Dataset excerpts Start Marker
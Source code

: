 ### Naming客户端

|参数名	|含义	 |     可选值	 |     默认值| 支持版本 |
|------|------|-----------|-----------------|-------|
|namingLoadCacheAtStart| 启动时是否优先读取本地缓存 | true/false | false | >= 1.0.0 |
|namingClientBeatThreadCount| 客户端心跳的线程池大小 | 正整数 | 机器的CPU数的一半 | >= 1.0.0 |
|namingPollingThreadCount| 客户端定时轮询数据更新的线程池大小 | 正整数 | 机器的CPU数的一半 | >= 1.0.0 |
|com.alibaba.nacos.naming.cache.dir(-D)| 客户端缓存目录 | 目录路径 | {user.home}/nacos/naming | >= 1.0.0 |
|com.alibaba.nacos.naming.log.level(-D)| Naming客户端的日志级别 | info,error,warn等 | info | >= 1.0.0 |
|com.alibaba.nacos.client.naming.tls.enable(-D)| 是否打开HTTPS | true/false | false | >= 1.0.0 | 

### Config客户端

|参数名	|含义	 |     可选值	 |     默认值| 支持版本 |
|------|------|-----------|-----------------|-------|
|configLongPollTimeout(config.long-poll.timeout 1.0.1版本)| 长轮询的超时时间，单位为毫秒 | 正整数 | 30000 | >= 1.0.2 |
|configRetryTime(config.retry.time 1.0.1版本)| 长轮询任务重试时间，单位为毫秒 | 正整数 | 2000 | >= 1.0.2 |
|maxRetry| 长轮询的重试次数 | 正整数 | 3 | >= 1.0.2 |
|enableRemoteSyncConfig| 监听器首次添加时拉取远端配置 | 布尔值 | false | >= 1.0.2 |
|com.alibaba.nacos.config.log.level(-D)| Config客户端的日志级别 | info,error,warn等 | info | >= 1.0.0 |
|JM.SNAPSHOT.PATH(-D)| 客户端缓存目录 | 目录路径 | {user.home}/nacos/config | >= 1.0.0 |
Dataset excerpts End Marker
The problem:
Among the entries, copy every line containing the word "level".

Exercise response:
|com.alibaba.nacos.naming.log.level(-D)| Naming客户端的日志级别 | info,error,warn等 | info | >= 1.0.0 |
|com.alibaba.nacos.config.log.level(-D)| Config客户端的日志级别 | info,error,warn等 | info | >= 1.0.0 |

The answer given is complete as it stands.